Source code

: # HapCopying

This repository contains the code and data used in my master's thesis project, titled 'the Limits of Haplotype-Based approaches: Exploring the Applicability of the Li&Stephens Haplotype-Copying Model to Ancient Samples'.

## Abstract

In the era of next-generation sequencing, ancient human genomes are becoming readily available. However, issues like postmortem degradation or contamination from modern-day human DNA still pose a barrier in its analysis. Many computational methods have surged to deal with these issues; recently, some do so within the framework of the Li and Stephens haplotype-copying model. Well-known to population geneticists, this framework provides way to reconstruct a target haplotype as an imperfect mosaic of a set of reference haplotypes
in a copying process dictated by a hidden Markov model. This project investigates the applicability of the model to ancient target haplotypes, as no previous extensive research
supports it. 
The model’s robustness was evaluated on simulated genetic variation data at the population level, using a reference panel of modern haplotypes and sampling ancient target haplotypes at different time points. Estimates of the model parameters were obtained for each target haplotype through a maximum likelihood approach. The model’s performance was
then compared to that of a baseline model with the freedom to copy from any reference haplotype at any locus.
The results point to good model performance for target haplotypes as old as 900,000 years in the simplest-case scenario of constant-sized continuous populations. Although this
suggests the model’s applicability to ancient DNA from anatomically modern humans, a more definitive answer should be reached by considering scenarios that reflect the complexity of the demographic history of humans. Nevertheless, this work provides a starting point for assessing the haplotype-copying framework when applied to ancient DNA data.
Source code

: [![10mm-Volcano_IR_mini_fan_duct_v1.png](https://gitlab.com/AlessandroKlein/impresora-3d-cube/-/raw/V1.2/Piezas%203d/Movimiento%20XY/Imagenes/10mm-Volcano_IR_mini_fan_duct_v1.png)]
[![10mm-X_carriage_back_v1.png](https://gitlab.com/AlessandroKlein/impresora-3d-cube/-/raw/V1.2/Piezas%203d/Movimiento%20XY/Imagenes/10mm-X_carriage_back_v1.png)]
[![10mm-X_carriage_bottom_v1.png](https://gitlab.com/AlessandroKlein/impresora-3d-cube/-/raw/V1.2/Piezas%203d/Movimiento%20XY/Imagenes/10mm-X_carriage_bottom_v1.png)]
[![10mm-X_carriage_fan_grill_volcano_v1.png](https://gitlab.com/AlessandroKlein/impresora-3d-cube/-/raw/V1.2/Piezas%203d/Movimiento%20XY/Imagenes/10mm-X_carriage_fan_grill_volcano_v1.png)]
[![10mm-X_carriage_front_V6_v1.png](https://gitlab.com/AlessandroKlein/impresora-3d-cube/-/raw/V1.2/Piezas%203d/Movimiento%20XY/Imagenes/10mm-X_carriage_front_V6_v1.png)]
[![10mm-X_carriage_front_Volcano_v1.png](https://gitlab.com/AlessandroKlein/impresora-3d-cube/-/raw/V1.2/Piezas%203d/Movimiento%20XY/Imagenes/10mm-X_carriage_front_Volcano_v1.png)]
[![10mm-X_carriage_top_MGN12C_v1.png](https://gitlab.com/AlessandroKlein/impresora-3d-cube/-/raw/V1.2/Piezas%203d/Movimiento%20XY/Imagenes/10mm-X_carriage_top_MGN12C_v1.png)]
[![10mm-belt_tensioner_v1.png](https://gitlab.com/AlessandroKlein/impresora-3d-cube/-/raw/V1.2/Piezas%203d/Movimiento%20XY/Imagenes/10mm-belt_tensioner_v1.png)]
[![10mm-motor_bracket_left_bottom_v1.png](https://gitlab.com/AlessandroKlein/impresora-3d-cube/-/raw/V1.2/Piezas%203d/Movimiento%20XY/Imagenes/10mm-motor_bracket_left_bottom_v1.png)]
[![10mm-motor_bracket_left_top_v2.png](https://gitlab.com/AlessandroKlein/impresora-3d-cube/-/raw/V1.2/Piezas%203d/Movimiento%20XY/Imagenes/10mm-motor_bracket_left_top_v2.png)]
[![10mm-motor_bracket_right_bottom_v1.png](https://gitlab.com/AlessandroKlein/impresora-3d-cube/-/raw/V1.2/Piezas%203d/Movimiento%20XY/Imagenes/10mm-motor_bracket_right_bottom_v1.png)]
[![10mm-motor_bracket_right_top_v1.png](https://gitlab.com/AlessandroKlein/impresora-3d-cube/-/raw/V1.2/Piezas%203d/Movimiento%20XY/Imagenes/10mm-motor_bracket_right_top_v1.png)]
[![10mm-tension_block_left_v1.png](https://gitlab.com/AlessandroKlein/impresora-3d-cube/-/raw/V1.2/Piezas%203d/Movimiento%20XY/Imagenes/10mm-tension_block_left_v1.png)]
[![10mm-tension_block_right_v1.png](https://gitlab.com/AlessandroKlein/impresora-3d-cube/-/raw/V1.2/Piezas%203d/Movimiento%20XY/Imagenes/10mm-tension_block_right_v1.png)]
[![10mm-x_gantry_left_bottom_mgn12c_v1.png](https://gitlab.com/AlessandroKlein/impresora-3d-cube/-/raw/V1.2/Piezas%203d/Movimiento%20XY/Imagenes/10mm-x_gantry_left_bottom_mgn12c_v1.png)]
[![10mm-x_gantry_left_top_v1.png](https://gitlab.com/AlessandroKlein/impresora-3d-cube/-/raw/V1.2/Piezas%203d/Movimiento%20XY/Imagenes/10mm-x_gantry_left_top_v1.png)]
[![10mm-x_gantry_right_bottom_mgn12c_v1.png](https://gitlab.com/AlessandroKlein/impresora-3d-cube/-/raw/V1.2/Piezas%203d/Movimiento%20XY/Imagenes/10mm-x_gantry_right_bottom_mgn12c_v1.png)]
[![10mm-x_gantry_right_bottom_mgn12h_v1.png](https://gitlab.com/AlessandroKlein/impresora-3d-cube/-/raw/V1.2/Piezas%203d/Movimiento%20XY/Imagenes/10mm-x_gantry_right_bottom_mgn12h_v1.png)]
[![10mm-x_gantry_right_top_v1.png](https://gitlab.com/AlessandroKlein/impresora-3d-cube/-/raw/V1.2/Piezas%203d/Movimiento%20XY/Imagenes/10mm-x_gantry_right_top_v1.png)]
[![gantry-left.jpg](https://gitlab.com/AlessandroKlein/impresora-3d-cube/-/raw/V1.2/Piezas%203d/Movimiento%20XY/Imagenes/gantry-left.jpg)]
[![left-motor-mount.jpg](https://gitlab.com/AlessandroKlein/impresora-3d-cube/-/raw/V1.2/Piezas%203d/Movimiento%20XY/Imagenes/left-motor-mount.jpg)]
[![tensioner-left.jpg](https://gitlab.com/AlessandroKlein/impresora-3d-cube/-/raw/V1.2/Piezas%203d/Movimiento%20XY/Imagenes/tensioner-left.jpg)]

********

◆ **Assigned task**
Isolate each line of the listing above that includes "with". Copy it.

◆ **Problem solution**
In the era of next-generation sequencing, ancient human genomes are becoming readily available. However, issues like postmortem degradation or contamination from modern-day human DNA still pose a barrier in its analysis. Many computational methods have surged to deal with these issues; recently, some do so within the framework of the Li and Stephens haplotype-copying model. Well-known to population geneticists, this framework provides way to reconstruct a target haplotype as an imperfect mosaic of a set of reference haplotypes
then compared to that of a baseline model with the freedom to copy from any reference haplotype at any locus.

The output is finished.